Hundreds of thousands of Iranians take to streets, marking Islamic Revolution's 32nd anniversary. President calls on West not to 'interfere' in Egypt upheaval, says protestors 'have the right to pick their own type of regime and rulers'.
Iranian President Mahmoud Ahmadinejad on Friday called on Western powers not to "interfere" in the situation in Egypt and Tunisia and warned them to withdraw their support for Israel.
According to the Iranian leader, the recent developments in the Middle East will diminish the influence of the United States and Israel in the region.
In a speech marking the 32nd anniversary of the Islamic Revolution, Ahmadinejad turned to the West and said, "If you wish to modify your behavior and have other countries trust you, you must first of all avoid interfering in other countries, including Tunisia and Egypt, and let them make their own decisions."
He called on young people in Arab countries to "be alert". According to the Iranian president, "It's their right to be free, it's their right to express their opinion and pick their own type of regime and rulers."

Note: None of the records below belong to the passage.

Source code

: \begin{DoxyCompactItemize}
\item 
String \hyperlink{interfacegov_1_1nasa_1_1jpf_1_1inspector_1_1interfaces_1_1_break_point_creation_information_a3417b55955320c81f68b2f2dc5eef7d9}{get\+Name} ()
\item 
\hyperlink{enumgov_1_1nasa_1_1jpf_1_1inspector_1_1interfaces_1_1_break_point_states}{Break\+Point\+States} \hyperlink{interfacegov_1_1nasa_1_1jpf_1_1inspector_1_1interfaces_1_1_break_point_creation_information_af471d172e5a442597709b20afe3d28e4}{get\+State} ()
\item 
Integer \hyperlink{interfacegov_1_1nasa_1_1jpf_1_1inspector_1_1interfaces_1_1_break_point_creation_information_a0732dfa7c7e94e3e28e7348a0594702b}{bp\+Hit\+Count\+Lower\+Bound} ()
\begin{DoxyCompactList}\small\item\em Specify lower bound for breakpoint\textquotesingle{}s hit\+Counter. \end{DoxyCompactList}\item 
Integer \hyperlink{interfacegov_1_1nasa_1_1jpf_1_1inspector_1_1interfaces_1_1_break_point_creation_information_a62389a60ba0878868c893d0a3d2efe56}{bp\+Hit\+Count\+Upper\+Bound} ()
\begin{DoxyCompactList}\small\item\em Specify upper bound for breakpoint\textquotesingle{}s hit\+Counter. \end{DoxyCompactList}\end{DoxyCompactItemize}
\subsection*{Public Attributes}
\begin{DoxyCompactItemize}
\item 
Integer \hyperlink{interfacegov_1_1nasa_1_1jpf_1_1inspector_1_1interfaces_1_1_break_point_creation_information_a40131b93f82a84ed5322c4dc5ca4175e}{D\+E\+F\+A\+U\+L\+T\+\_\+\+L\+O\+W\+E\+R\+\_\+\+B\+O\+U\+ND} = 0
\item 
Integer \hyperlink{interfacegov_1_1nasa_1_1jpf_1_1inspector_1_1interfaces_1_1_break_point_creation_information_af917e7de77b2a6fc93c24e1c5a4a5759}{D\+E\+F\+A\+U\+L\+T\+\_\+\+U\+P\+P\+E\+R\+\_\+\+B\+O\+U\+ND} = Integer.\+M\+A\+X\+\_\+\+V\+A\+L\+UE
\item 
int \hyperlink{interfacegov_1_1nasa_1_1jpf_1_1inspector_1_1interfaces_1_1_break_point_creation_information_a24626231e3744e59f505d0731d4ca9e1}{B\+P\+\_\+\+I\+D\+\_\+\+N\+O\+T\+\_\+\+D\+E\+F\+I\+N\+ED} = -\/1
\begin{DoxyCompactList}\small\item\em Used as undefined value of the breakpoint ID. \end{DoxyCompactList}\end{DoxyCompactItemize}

He added that Western powers "seek to portray themselves as friends of the countries in North Africa, but have malicious intentions."
Ahmadinejad went on to say that the American and Israeli impact would be reduced following the changes in the region.

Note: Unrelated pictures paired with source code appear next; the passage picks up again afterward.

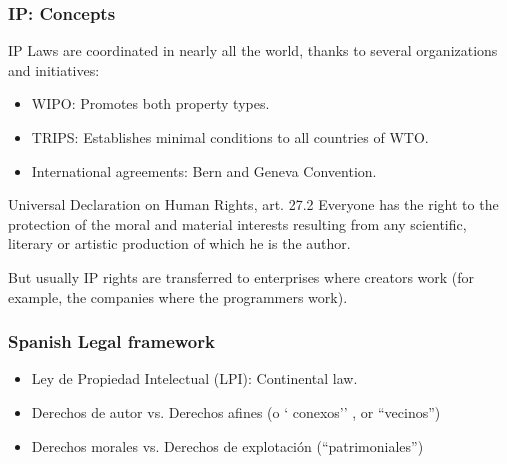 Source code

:
\begin{frame}
\frametitle{IP: Concepts}

IP Laws are coordinated in nearly all the world, thanks to several
organizations and initiatives:
\begin{itemize}
\item WIPO: Promotes both property types.
\item TRIPS: Establishes minimal conditions to all countries of WTO.
\item International agreements: Bern and Geneva Convention. 
\end{itemize}

\begin{block}{Universal Declaration on Human Rights, art. 27.2}
Everyone has the right to the protection of the moral and material interests resulting from any scientific, literary or artistic production of which he is the author.
\end{block}

\small
But usually IP rights are transferred to enterprises where creators
work (for example, the companies where the programmers work).

\normalsize

\end{frame}


\begin{frame}
\frametitle{Spanish Legal framework}

\begin{itemize}
\item Ley de Propiedad Intelectual (LPI): Continental law. 
\item Derechos de autor vs. Derechos afines (o ` conexos'' , or ``vecinos'') 
\item Derechos morales vs. Derechos de explotación (``patrimoniales'')
\end{itemize}

\end{frame}




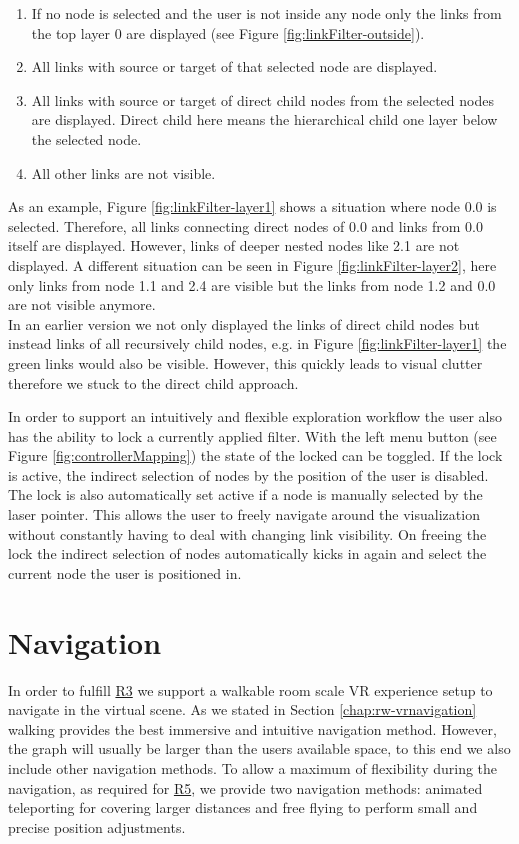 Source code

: \begin{enumerate}
    \item If no node is selected and the user is not inside any node only the links from the top layer 0 are displayed (see Figure \ref{fig:linkFilter-outside}).
    \item All links with source or target of that selected node are displayed. 
    \item All links with source or target of direct child nodes from the selected nodes are displayed. Direct child here means the hierarchical child one layer below the selected node. 
    \item All other links are not visible.
\end{enumerate}

As an example, Figure \ref{fig:linkFilter-layer1} shows a situation where node 0.0 is selected. Therefore, all links connecting direct nodes of 0.0 and links from 0.0 itself are displayed. However, links of deeper nested nodes like 2.1 are not displayed. 
A different situation can be seen in Figure \ref{fig:linkFilter-layer2}, here only links from node 1.1 and 2.4 are visible but the links from node 1.2 and 0.0 are not visible anymore.\\
In an earlier version we not only displayed the links of direct child nodes but instead links of all recursively child nodes, e.g. in Figure \ref{fig:linkFilter-layer1} the green links would also be visible. However, this quickly leads to visual clutter therefore we stuck to the direct child approach.

In order to support an intuitively and flexible exploration workflow the user also has the ability to lock a currently applied filter.
With the left menu button (see Figure \ref{fig:controllerMapping}) the state of the locked can be toggled. 
If the lock is active, the indirect selection of nodes by the position of the user is disabled. The lock is also automatically set active if a node is manually selected by the laser pointer. 
This allows the user to freely navigate around the visualization without constantly having to deal with changing link visibility. 
On freeing the lock the indirect selection of nodes automatically kicks in again and select the current node the user is positioned in.

\section{Navigation}
\label{chap:solution-navigation}
In order to fulfill \hyperref[req:R3]{R3} we support a walkable room scale VR experience setup to navigate in the virtual scene. As we stated in Section \ref{chap:rw-vrnavigation} walking provides the best immersive and intuitive navigation method.
However, the graph will usually be larger than the users available space, to this end we also include other navigation methods.
To allow a maximum of flexibility during the navigation, as required for \hyperref[req:R5]{R5}, we provide two navigation methods: animated teleporting for covering larger distances and free flying to perform small and precise position adjustments.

"In spite of all the satanic schemes, with the help of God and the people's resistance, the new Middle East will turn into a region without the United States and the Zionist regime, and the arrogant powers will have no place in this Middle East. Soon, the entire world will experience the sweet taste of a world without Zionists and thugs."

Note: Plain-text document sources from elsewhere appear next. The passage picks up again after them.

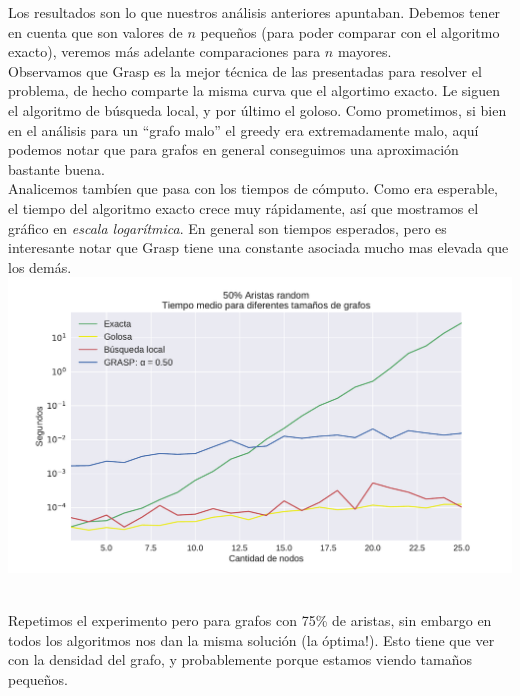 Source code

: Los resultados son lo que nuestros análisis anteriores apuntaban. Debemos tener en cuenta que son valores de $n$ pequeños (para poder comparar con el algoritmo exacto), veremos más adelante comparaciones para $n$ mayores. \\

Observamos que Grasp es la mejor técnica de las presentadas para resolver el problema, de hecho comparte la misma curva que el algortimo exacto. Le siguen el algoritmo de búsqueda local, y por último el goloso. Como prometimos, si bien en el análisis para un ``grafo malo'' el greedy era extremadamente malo, aquí podemos notar que para grafos en general conseguimos una aproximación bastante buena. \\

Analicemos tambíen que pasa con los tiempos de cómputo. Como era esperable, el tiempo del algoritmo exacto crece muy rápidamente, así que mostramos el gráfico en \textit{escala logarítmica}. En general son tiempos esperados, pero es interesante notar que Grasp tiene una constante asociada mucho mas elevada que los demás. \\

{\centering
    \includegraphics[width=1\textwidth]{informe/imgs/exp_random50_tiempo_todos_v2.pdf}
}
$ $ \newline

Repetimos el experimento pero para grafos con 75\% de aristas, sin embargo en todos los algoritmos nos dan la misma solución (la óptima!). Esto tiene que ver con la densidad del grafo, y probablemente porque estamos viendo tamaños pequeños. \\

Masses march despite cold weather
Hundreds of thousands of Iranians, chanting slogans supporting the Arab uprisings and denouncing the United States, marched towards a Tehran square Friday to mark the 32nd anniversary of the Islamic revolution which toppled the shah.
Men, women and children, braving the cold and cloudy weather, were seen marching from several parts of Tehran towards Azadi Square (Freedom Square) where they were addressed by President Ahmadinejad.
"Egyptians, Tunisians, your uprisings are just and we are with you," the crowds were heard chanting as they arrived at the square.
State television, which telecast the crowds live, said this year the government-organized rally would show solidarity with uprisings in Egypt and Tunisia, with crowds shouting: "Hosni Mubarak, 'mubarak' (congratulations) on the uprising of your people."
Similar marches were taking place in provincial cities to mark the anniversary, a yearly rallying point for the Islamic regime.
The 1979 revolution toppled the monarchy of shah Mohammad Reza, a key US ally in the region. Diplomatic relations between Tehran and Washington were broken off soon after and remain so to this day.
"Death to America! Death to Israel!" chanted the crowd as they carried Iranian flags, banners and posters of Iranian revolutionary leader Ayatollah Ruhollah Khomeini, who led the uprising against the shah, and of Ayatollah Ali Khamenei, the nation's supreme leader.